Potential solutions included the introduction of renewable portfolio standards, which require power generators to source a percentage of their electricity from clean generation; the establishment of centralized renewables parks, to overcome land acquisition and power transmission risks; and improving contracts to make them more bankable by adding termination provisions, sovereign guarantees, and allocation of change-in-law risks to power purchase agreements.

Appeal

Lucial Arboleya, economic and financial analyst at the International Energy Agency, called on stakeholders in the global solar industry to focus on emerging markets and developing economies and ISA advisor Kuljit Singh Popli pointed to the World Bank‘s work on improving the bankability of renewables in such markets through policy and market-related approaches. Falling solar costs, added Popli, will accelerate PV adoption but he stressed quality should remain paramount, adding: “A project is as strong as its weakest link so we have to find out the weakest links and then we have to address them.”

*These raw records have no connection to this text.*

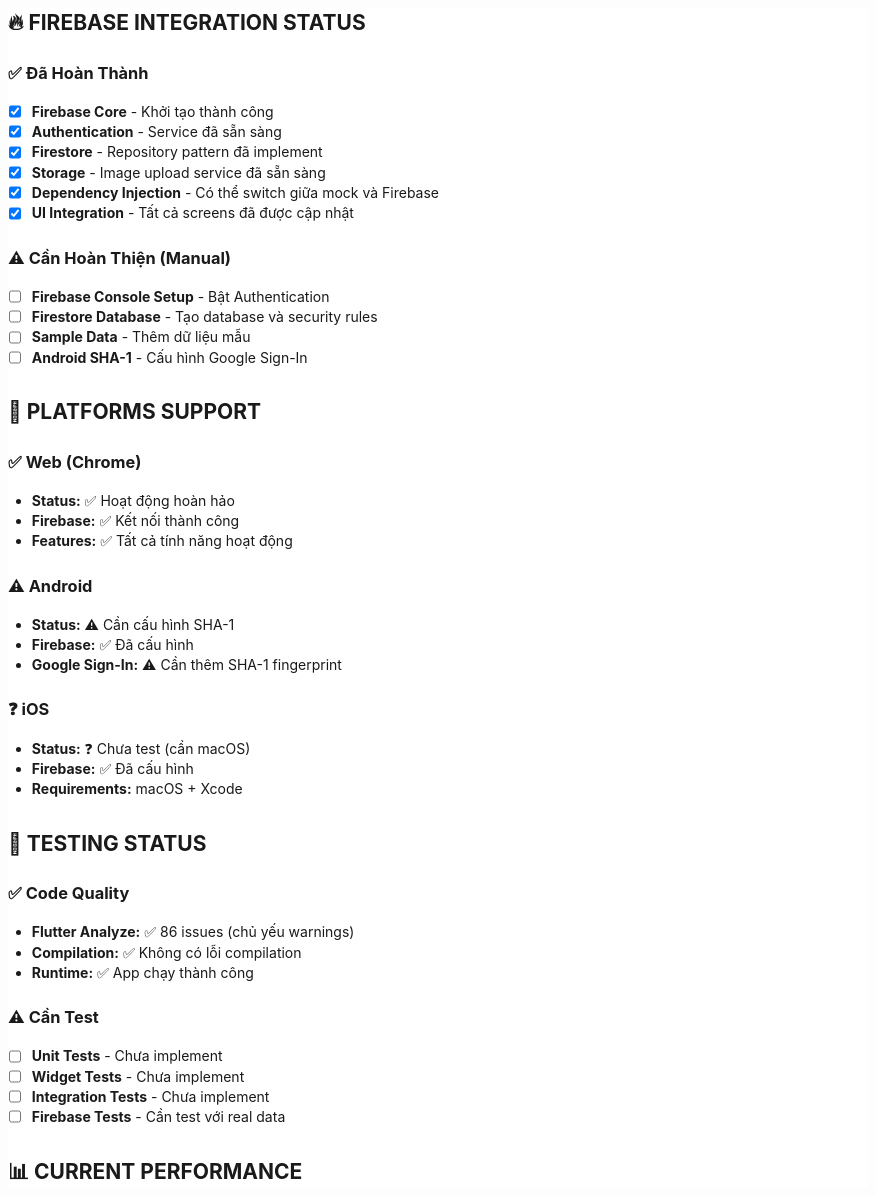 ## 🔥 FIREBASE INTEGRATION STATUS

### ✅ Đã Hoàn Thành
- [x] **Firebase Core** - Khởi tạo thành công
- [x] **Authentication** - Service đã sẵn sàng
- [x] **Firestore** - Repository pattern đã implement
- [x] **Storage** - Image upload service đã sẵn sàng
- [x] **Dependency Injection** - Có thể switch giữa mock và Firebase
- [x] **UI Integration** - Tất cả screens đã được cập nhật

### ⚠️ Cần Hoàn Thiện (Manual)
- [ ] **Firebase Console Setup** - Bật Authentication
- [ ] **Firestore Database** - Tạo database và security rules
- [ ] **Sample Data** - Thêm dữ liệu mẫu
- [ ] **Android SHA-1** - Cấu hình Google Sign-In

## 📱 PLATFORMS SUPPORT

### ✅ Web (Chrome)
- **Status:** ✅ Hoạt động hoàn hảo
- **Firebase:** ✅ Kết nối thành công
- **Features:** ✅ Tất cả tính năng hoạt động

### ⚠️ Android
- **Status:** ⚠️ Cần cấu hình SHA-1
- **Firebase:** ✅ Đã cấu hình
- **Google Sign-In:** ⚠️ Cần thêm SHA-1 fingerprint

### ❓ iOS
- **Status:** ❓ Chưa test (cần macOS)
- **Firebase:** ✅ Đã cấu hình
- **Requirements:** macOS + Xcode

## 🧪 TESTING STATUS

### ✅ Code Quality
- **Flutter Analyze:** ✅ 86 issues (chủ yếu warnings)
- **Compilation:** ✅ Không có lỗi compilation
- **Runtime:** ✅ App chạy thành công

### ⚠️ Cần Test
- [ ] **Unit Tests** - Chưa implement
- [ ] **Widget Tests** - Chưa implement  
- [ ] **Integration Tests** - Chưa implement
- [ ] **Firebase Tests** - Cần test với real data

## 📊 CURRENT PERFORMANCE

State bodies and banks have the power to de-risk renewables and attract investors, said World Bank senior energy specialist Surbhi Goyal.

With the webinar highlighting the crucial role emerging markets will play in the global energy transition, it was pointed out investors must be encouraged to finance clean power projects which include energy storage, as well as backing vital cross-border energy interconnectors.

Dutt wrapped up the session on a positive note, stating: “It is the spirit of cooperation and collaboration that can help us collectively address these common challenges so we can push utility scale renewables in emerging economies, and therefore advance the global energy transition.”

This copy was amended on 03/02/21 to indicate India does not suffer from the lack of a predictable solar development pipeline, as previously indicated.